Without the images, write out all of the following entries exactly.

++++ RECORDS TO PROCESS

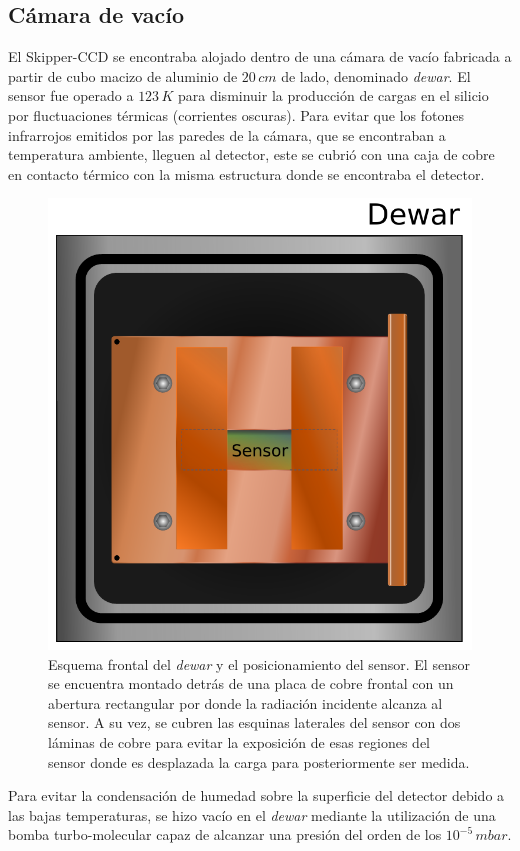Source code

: \subsection{Cámara de vacío}
\noindent El Skipper-CCD se encontraba alojado dentro de una cámara de vacío fabricada a partir de cubo macizo de aluminio de $20\,\si{cm}$ de lado, denominado \textit{dewar}. El sensor fue operado a $123\,\si{K}$ para disminuir la producción de cargas en el silicio por fluctuaciones térmicas (corrientes oscuras). Para evitar que los fotones infrarrojos emitidos por las paredes de la cámara, que se encontraban a temperatura ambiente, lleguen al detector, este se cubrió con una caja de cobre en contacto térmico con la misma estructura donde se encontraba el detector. 
\begin{figure}[h]
    \centering
    \includegraphics[scale=0.5]{Figs/Frontal_Dewar_Sensor.pdf}
    \caption{Esquema frontal del \textit{dewar} y el posicionamiento del sensor. El sensor se encuentra montado detrás de una placa de cobre frontal con un abertura rectangular por donde la radiación incidente alcanza al sensor. A su vez, se cubren las esquinas laterales del sensor con dos láminas de cobre para evitar la exposición de esas regiones del sensor donde es desplazada la carga para posteriormente ser medida.}
    \label{fig:FrontalDewarYSensor}
\end{figure}
Para evitar la condensación de humedad sobre la superficie del detector debido a las bajas temperaturas, se hizo vacío en el \textit{dewar} mediante la utilización de una bomba turbo-molecular capaz de alcanzar una presión del orden de los $10^{-5}\,\si{mbar}$.

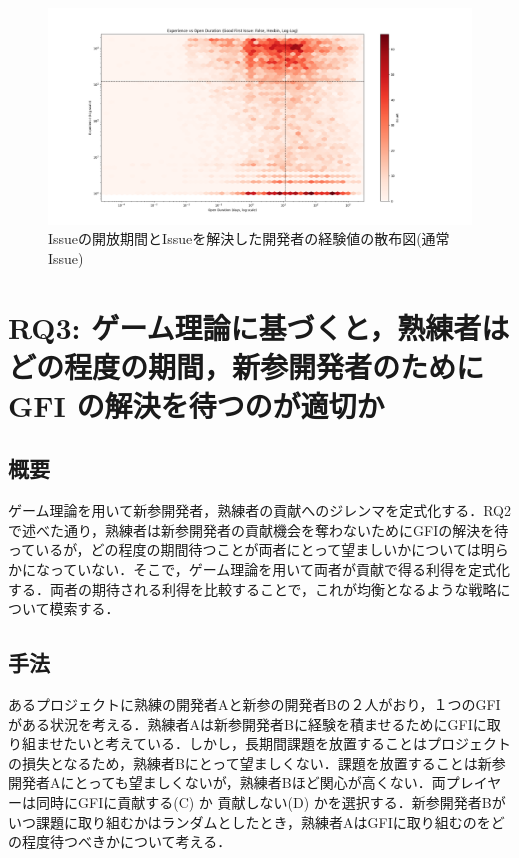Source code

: \documentclass[11pt]{jreport}
\newcommand{\RQThree}{ゲーム理論に基づくと，熟練者はどの程度の期間，新参開発者のために GFI の解決を待つのが適切か}
\begin{document}
\begin{figure}[H]
\centerline{\includegraphics[width=0.9\linewidth]{@BSthesis2024_Nakai/BSthesis2024_Nakai_fig/fhex_red.png}}
\caption{Issueの開放期間とIssueを解決した開発者の経験値の散布図(通常Issue)}
\label{fig:milestone}
\end{figure}

\section{RQ3: \RQThree}

\subsection{概要}

ゲーム理論を用いて新参開発者，熟練者の貢献へのジレンマを定式化する．RQ2で述べた通り，熟練者は新参開発者の貢献機会を奪わないためにGFIの解決を待っているが，どの程度の期間待つことが両者にとって望ましいかについては明らかになっていない．そこで，ゲーム理論を用いて両者が貢献で得る利得を定式化する．両者の期待される利得を比較することで，これが均衡となるような戦略について模索する．

\subsection{手法}
あるプロジェクトに熟練の開発者Aと新参の開発者Bの２人がおり，１つのGFIがある状況を考える．熟練者Aは新参開発者Bに経験を積ませるためにGFIに取り組ませたいと考えている．しかし，長期間課題を放置することはプロジェクトの損失となるため，熟練者Bにとって望ましくない．課題を放置することは新参開発者Aにとっても望ましくないが，熟練者Bほど関心が高くない．両プレイヤーは同時にGFIに貢献する(C) か 貢献しない(D) かを選択する．新参開発者Bがいつ課題に取り組むかはランダムとしたとき，熟練者AはGFIに取り組むのをどの程度待つべきかについて考える．
\end{document}
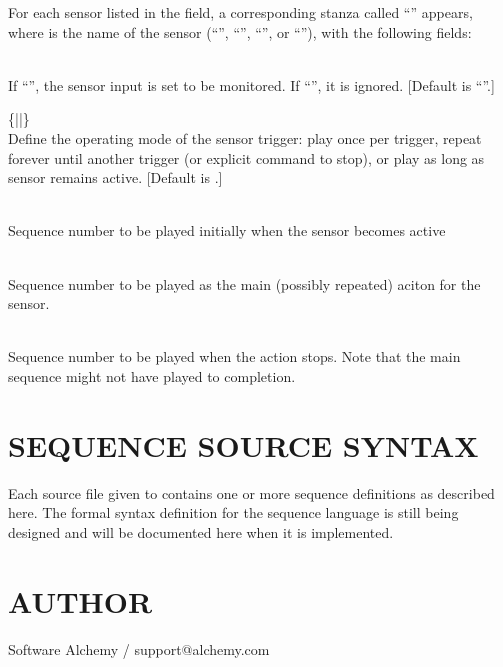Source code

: For each sensor listed in the 
field, a corresponding stanza called 
``''
appears, where 
is the name of the sensor 
(``'',
``'',
``'',
or
``''),
with the following fields:
\begin{list}{}{}
\item[{\codetype{enabled=}\Var*{bool}}]\hfill\\
If 
``'',
the sensor input is set to be monitored.  If
``'',
it is ignored.  [Default is 
``''.]
\item[{\codetype{mode=}\{\codetype{once}|\codetype{repeat}|\codetype{while}\}}]\hfill\\
Define the operating mode of the sensor trigger: play once per trigger,
repeat forever until another trigger (or explicit command to stop), or
play as long as sensor remains active. [Default is 
.]
\item[{\codetype{setup=}\Var*{id}}]\hfill\\
Sequence
number to be played initially when the sensor becomes active
\item[{\codetype{sequence=}\Var*{id}}]\hfill\\
Sequence
number to be played as the main (possibly repeated) aciton for the sensor.
\item[{\codetype{terminate=}\Var*{id}}]\hfill\\
Sequence
number to be played when the action stops. Note that the
main sequence might not have played to completion.
\end{list}
\section*{SEQUENCE SOURCE SYNTAX}


Each source file given to 
contains one or more sequence definitions as described here.  The formal syntax
definition for the sequence language is still being designed and will be documented
here when it is implemented.
\section*{AUTHOR}


Software Alchemy / support@alchemy.com
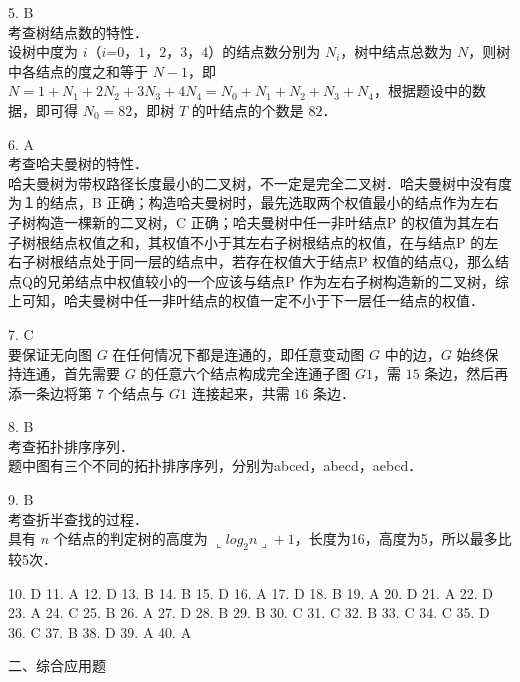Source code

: 5. B \\
考查树结点数的特性． \\
设树中度为 $i$（$i$=$0$，$1$，$2$，$3$，$4$）的结点数分别为 $N_i$，树中结点总数为 $N$，则树中各结点的度之和等于 $N-1$，即 $N=1+N_1+2N_2+3N_3+4N_4=N_0+N_1+N_2+N_3+N_4$，根据题设中的数据，即可得 $N_0=82$，即树 $T$ 的叶结点的个数是 $82$．

6. A \\
考查哈夫曼树的特性． \\
哈夫曼树为带权路径长度最小的二叉树，不一定是完全二叉树．哈夫曼树中没有度为１的结点，B 正确；构造哈夫曼树时，最先选取两个权值最小的结点作为左右子树构造一棵新的二叉树，C 正确；哈夫曼树中任一非叶结点P 的权值为其左右子树根结点权值之和，其权值不小于其左右子树根结点的权值，在与结点P 的左右子树根结点处于同一层的结点中，若存在权值大于结点P 权值的结点Q，那么结点Q的兄弟结点中权值较小的一个应该与结点P 作为左右子树构造新的二叉树，综上可知，哈夫曼树中任一非叶结点的权值一定不小于下一层任一结点的权值．

7. C \\
要保证无向图 $G$ 在任何情况下都是连通的，即任意变动图 $G$ 中的边，$G$ 始终保持连通，首先需要 $G$ 的任意六个结点构成完全连通子图 $G1$，需 $15$ 条边，然后再添一条边将第 $7$ 个结点与 $G1$ 连接起来，共需 $16$ 条边．

8. B \\
考查拓扑排序序列． \\
题中图有三个不同的拓扑排序序列，分别为abced，abecd，aebcd．

9. B \\
考查折半查找的过程． \\
具有 $n$ 个结点的判定树的高度为 $\llcorner log_2n\lrcorner+1$，长度为16，高度为5，所以最多比较5次．

10. D 11. A 12. D 13. B 14. B 15. D 16. A
17. D 18. B 19. A 20. D 21. A 22. D 23. A 24. C
25. B 26. A 27. D 28. B 29. B 30. C 31. C 32. B
33. C 34. C 35. D 36. C 37. B 38. D 39. A 40. A

二、综合应用题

++++++++

ANSWER TO THIS PROBLEM:
Source code

: \subsection{Cámara de vacío}
\noindent El Skipper-CCD se encontraba alojado dentro de una cámara de vacío fabricada a partir de cubo macizo de aluminio de $20\,\si{cm}$ de lado, denominado \textit{dewar}. El sensor fue operado a $123\,\si{K}$ para disminuir la producción de cargas en el silicio por fluctuaciones térmicas (corrientes oscuras). Para evitar que los fotones infrarrojos emitidos por las paredes de la cámara, que se encontraban a temperatura ambiente, lleguen al detector, este se cubrió con una caja de cobre en contacto térmico con la misma estructura donde se encontraba el detector. 
\begin{figure}[h]
    \centering
    \includegraphics[scale=0.5]{Figs/Frontal_Dewar_Sensor.pdf}
    \caption{Esquema frontal del \textit{dewar} y el posicionamiento del sensor. El sensor se encuentra montado detrás de una placa de cobre frontal con un abertura rectangular por donde la radiación incidente alcanza al sensor. A su vez, se cubren las esquinas laterales del sensor con dos láminas de cobre para evitar la exposición de esas regiones del sensor donde es desplazada la carga para posteriormente ser medida.}
    \label{fig:FrontalDewarYSensor}
\end{figure}
Para evitar la condensación de humedad sobre la superficie del detector debido a las bajas temperaturas, se hizo vacío en el \textit{dewar} mediante la utilización de una bomba turbo-molecular capaz de alcanzar una presión del orden de los $10^{-5}\,\si{mbar}$.

Source code

: \documentclass[11pt]{jreport}
\newcommand{\RQThree}{ゲーム理論に基づくと，熟練者はどの程度の期間，新参開発者のために GFI の解決を待つのが適切か}
\begin{document}
\begin{figure}[H]
\centerline{\includegraphics[width=0.9\linewidth]{@BSthesis2024_Nakai/BSthesis2024_Nakai_fig/fhex_red.png}}
\caption{Issueの開放期間とIssueを解決した開発者の経験値の散布図(通常Issue)}
\label{fig:milestone}
\end{figure}

\section{RQ3: \RQThree}

\subsection{概要}

ゲーム理論を用いて新参開発者，熟練者の貢献へのジレンマを定式化する．RQ2で述べた通り，熟練者は新参開発者の貢献機会を奪わないためにGFIの解決を待っているが，どの程度の期間待つことが両者にとって望ましいかについては明らかになっていない．そこで，ゲーム理論を用いて両者が貢献で得る利得を定式化する．両者の期待される利得を比較することで，これが均衡となるような戦略について模索する．

\subsection{手法}
あるプロジェクトに熟練の開発者Aと新参の開発者Bの２人がおり，１つのGFIがある状況を考える．熟練者Aは新参開発者Bに経験を積ませるためにGFIに取り組ませたいと考えている．しかし，長期間課題を放置することはプロジェクトの損失となるため，熟練者Bにとって望ましくない．課題を放置することは新参開発者Aにとっても望ましくないが，熟練者Bほど関心が高くない．両プレイヤーは同時にGFIに貢献する(C) か 貢献しない(D) かを選択する．新参開発者Bがいつ課題に取り組むかはランダムとしたとき，熟練者AはGFIに取り組むのをどの程度待つべきかについて考える．
\end{document}
Source code

: For each sensor listed in the 
field, a corresponding stanza called 
``''
appears, where 
is the name of the sensor 
(``'',
``'',
``'',
or
``''),
with the following fields:
\begin{list}{}{}
\item[{\codetype{enabled=}\Var*{bool}}]\hfill\\
If 
``'',
the sensor input is set to be monitored.  If
``'',
it is ignored.  [Default is 
``''.]
\item[{\codetype{mode=}\{\codetype{once}|\codetype{repeat}|\codetype{while}\}}]\hfill\\
Define the operating mode of the sensor trigger: play once per trigger,
repeat forever until another trigger (or explicit command to stop), or
play as long as sensor remains active. [Default is 
.]
\item[{\codetype{setup=}\Var*{id}}]\hfill\\
Sequence
number to be played initially when the sensor becomes active
\item[{\codetype{sequence=}\Var*{id}}]\hfill\\
Sequence
number to be played as the main (possibly repeated) aciton for the sensor.
\item[{\codetype{terminate=}\Var*{id}}]\hfill\\
Sequence
number to be played when the action stops. Note that the
main sequence might not have played to completion.
\end{list}
\section*{SEQUENCE SOURCE SYNTAX}


Each source file given to 
contains one or more sequence definitions as described here.  The formal syntax
definition for the sequence language is still being designed and will be documented
here when it is implemented.
\section*{AUTHOR}


Software Alchemy / support@alchemy.com
Source code

: 5. B \\
考查树结点数的特性． \\
设树中度为 $i$（$i$=$0$，$1$，$2$，$3$，$4$）的结点数分别为 $N_i$，树中结点总数为 $N$，则树中各结点的度之和等于 $N-1$，即 $N=1+N_1+2N_2+3N_3+4N_4=N_0+N_1+N_2+N_3+N_4$，根据题设中的数据，即可得 $N_0=82$，即树 $T$ 的叶结点的个数是 $82$．

6. A \\
考查哈夫曼树的特性． \\
哈夫曼树为带权路径长度最小的二叉树，不一定是完全二叉树．哈夫曼树中没有度为１的结点，B 正确；构造哈夫曼树时，最先选取两个权值最小的结点作为左右子树构造一棵新的二叉树，C 正确；哈夫曼树中任一非叶结点P 的权值为其左右子树根结点权值之和，其权值不小于其左右子树根结点的权值，在与结点P 的左右子树根结点处于同一层的结点中，若存在权值大于结点P 权值的结点Q，那么结点Q的兄弟结点中权值较小的一个应该与结点P 作为左右子树构造新的二叉树，综上可知，哈夫曼树中任一非叶结点的权值一定不小于下一层任一结点的权值．

7. C \\
要保证无向图 $G$ 在任何情况下都是连通的，即任意变动图 $G$ 中的边，$G$ 始终保持连通，首先需要 $G$ 的任意六个结点构成完全连通子图 $G1$，需 $15$ 条边，然后再添一条边将第 $7$ 个结点与 $G1$ 连接起来，共需 $16$ 条边．

8. B \\
考查拓扑排序序列． \\
题中图有三个不同的拓扑排序序列，分别为abced，abecd，aebcd．

9. B \\
考查折半查找的过程． \\
具有 $n$ 个结点的判定树的高度为 $\llcorner log_2n\lrcorner+1$，长度为16，高度为5，所以最多比较5次．

10. D 11. A 12. D 13. B 14. B 15. D 16. A
17. D 18. B 19. A 20. D 21. A 22. D 23. A 24. C
25. B 26. A 27. D 28. B 29. B 30. C 31. C 32. B
33. C 34. C 35. D 36. C 37. B 38. D 39. A 40. A

二、综合应用题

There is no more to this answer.